**Records for this exercise**

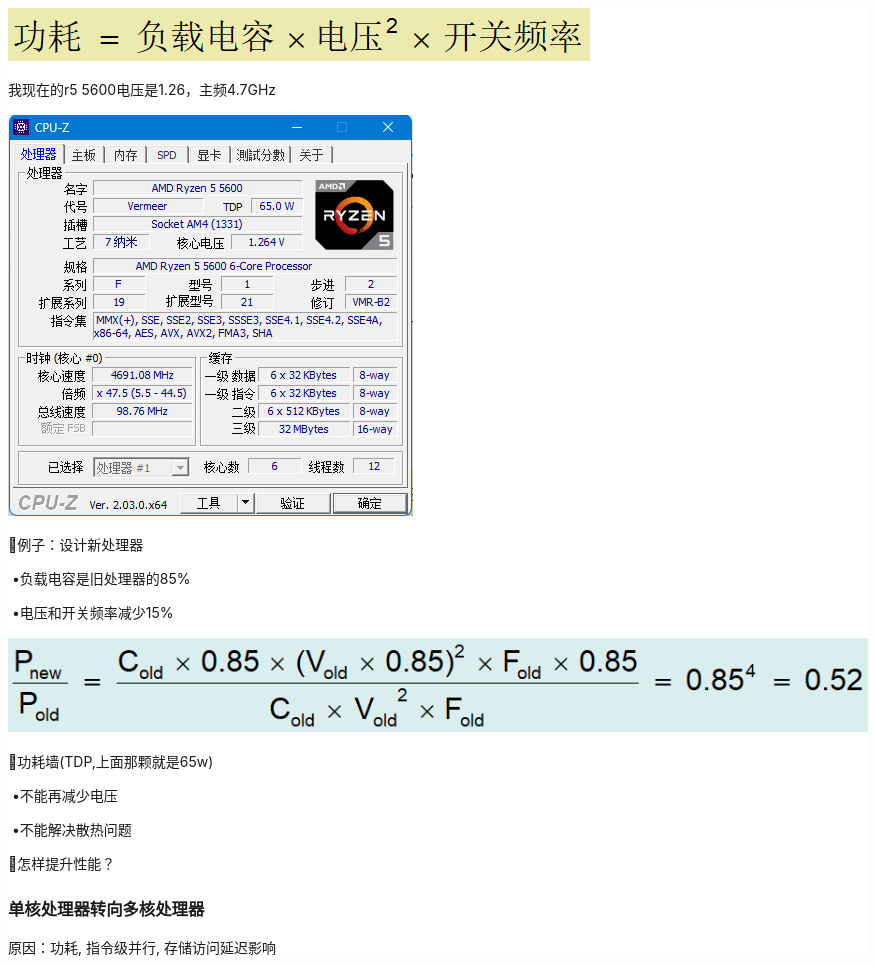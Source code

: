 ![公式](计算机组成原理-L01-intro/image-20230305112728412.png)

我现在的r5 5600电压是1.26，主频4.7GHz

![目前我用的cpu](计算机组成原理-L01-intro/image-20230305112841824.png)

🔷例子：设计新处理器

​	•负载电容是旧处理器的85%

​	•电压和开关频率减少15%

![用途](计算机组成原理-L01-intro/image-20230305113215908.png)

🔷功耗墙(TDP,上面那颗就是65w)

​	•不能再减少电压

​	•不能解决散热问题

🔷怎样提升性能？

### **单核处理器转向多核处理器**

原因：功耗, 指令级并行, 存储访问延迟影响
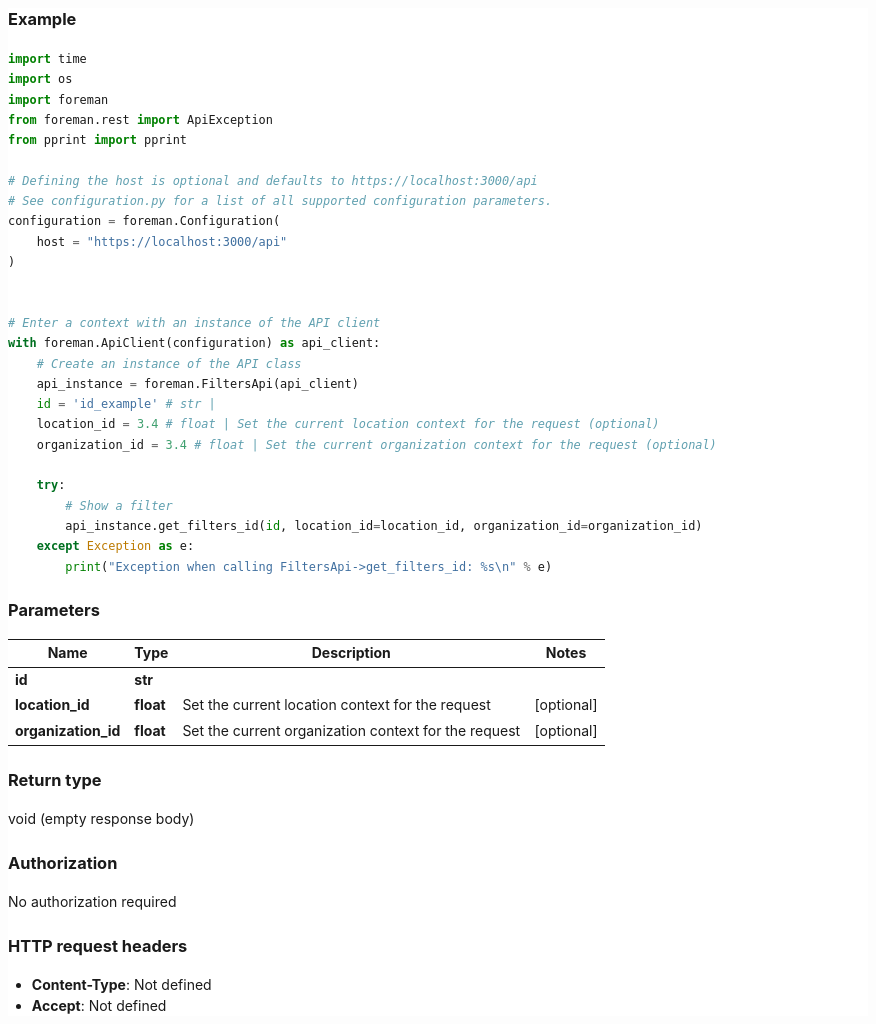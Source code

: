 ### Example


```python
import time
import os
import foreman
from foreman.rest import ApiException
from pprint import pprint

# Defining the host is optional and defaults to https://localhost:3000/api
# See configuration.py for a list of all supported configuration parameters.
configuration = foreman.Configuration(
    host = "https://localhost:3000/api"
)


# Enter a context with an instance of the API client
with foreman.ApiClient(configuration) as api_client:
    # Create an instance of the API class
    api_instance = foreman.FiltersApi(api_client)
    id = 'id_example' # str | 
    location_id = 3.4 # float | Set the current location context for the request (optional)
    organization_id = 3.4 # float | Set the current organization context for the request (optional)

    try:
        # Show a filter
        api_instance.get_filters_id(id, location_id=location_id, organization_id=organization_id)
    except Exception as e:
        print("Exception when calling FiltersApi->get_filters_id: %s\n" % e)
```



### Parameters


Name | Type | Description  | Notes
------------- | ------------- | ------------- | -------------
 **id** | **str**|  | 
 **location_id** | **float**| Set the current location context for the request | [optional] 
 **organization_id** | **float**| Set the current organization context for the request | [optional] 

### Return type

void (empty response body)

### Authorization

No authorization required

### HTTP request headers

 - **Content-Type**: Not defined
 - **Accept**: Not defined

**Task prompt**
Using the material above, gather every line that includes "from".

**Output of the task**
from foreman.rest import ApiException
from pprint import pprint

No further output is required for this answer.